[Saved entries]
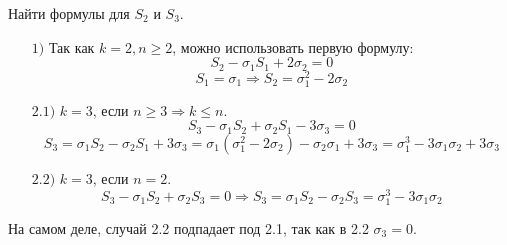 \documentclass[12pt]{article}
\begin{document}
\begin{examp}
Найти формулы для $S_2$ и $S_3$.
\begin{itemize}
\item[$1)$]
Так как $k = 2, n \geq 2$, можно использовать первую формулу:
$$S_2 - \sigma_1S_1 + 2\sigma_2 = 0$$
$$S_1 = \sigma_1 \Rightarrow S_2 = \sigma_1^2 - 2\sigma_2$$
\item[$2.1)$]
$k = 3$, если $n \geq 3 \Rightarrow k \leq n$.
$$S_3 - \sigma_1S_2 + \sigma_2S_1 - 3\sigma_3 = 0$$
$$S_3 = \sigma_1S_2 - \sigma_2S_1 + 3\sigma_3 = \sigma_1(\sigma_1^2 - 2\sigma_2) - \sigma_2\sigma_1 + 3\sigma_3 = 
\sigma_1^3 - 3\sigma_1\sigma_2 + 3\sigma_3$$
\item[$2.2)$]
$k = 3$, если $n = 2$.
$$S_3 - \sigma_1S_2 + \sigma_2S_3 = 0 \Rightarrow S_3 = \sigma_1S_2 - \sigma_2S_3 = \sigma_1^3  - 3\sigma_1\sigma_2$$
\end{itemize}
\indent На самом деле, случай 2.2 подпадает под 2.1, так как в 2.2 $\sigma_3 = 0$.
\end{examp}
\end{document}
* * *
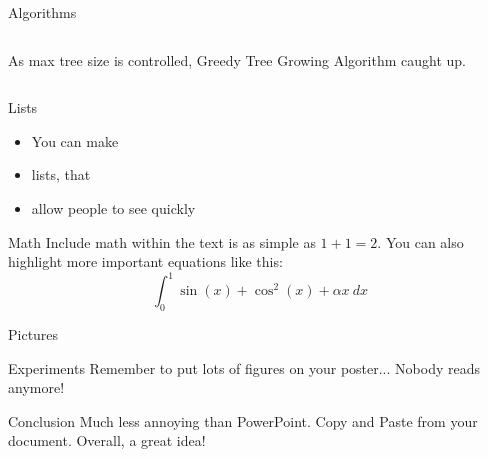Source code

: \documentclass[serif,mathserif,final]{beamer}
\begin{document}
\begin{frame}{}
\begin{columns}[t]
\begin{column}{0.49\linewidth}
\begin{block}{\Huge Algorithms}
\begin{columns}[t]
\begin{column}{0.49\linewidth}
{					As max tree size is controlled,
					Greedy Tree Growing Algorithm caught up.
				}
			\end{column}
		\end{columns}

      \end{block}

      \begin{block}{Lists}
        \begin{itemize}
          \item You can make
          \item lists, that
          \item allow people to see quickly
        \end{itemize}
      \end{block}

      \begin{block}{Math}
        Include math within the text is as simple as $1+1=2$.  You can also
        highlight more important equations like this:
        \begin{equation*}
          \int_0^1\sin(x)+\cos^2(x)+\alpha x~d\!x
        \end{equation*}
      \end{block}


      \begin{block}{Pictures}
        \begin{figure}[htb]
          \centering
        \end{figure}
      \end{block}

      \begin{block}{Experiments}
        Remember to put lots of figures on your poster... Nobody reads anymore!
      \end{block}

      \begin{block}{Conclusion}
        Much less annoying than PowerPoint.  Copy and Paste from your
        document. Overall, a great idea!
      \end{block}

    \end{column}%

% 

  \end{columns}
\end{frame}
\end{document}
==
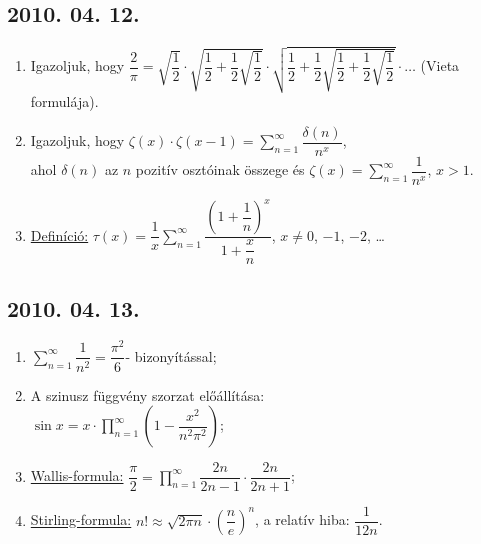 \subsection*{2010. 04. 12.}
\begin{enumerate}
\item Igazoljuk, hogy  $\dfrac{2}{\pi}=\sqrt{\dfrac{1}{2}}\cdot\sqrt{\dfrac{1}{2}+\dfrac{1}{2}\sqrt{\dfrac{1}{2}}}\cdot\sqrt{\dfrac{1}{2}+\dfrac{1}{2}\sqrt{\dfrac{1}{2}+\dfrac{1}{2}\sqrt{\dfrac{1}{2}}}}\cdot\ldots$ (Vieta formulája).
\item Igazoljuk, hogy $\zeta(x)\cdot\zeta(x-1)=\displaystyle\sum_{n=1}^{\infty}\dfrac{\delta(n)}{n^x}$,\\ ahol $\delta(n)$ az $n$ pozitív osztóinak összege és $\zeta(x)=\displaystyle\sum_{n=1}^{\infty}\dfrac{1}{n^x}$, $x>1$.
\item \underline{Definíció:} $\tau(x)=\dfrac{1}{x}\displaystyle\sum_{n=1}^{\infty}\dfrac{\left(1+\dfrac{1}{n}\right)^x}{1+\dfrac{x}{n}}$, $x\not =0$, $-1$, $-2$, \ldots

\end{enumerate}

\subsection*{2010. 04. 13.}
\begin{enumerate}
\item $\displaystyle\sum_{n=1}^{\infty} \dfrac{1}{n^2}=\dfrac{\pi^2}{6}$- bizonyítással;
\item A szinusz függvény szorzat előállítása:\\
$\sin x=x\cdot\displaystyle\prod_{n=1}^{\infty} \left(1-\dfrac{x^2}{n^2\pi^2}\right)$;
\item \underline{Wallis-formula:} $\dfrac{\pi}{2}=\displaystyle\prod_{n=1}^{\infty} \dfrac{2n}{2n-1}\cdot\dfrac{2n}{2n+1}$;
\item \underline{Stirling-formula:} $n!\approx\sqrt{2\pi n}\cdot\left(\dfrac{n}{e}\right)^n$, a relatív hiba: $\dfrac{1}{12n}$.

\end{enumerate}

WORK REQUIRED. Look through the data above for the word "Rightarrow". Report each line where it occurs.

SOLUTION.
$$S_1 = \sigma_1 \Rightarrow S_2 = \sigma_1^2 - 2\sigma_2$$
$k = 3$, если $n \geq 3 \Rightarrow k \leq n$.
$$S_3 - \sigma_1S_2 + \sigma_2S_3 = 0 \Rightarrow S_3 = \sigma_1S_2 - \sigma_2S_3 = \sigma_1^3  - 3\sigma_1\sigma_2$$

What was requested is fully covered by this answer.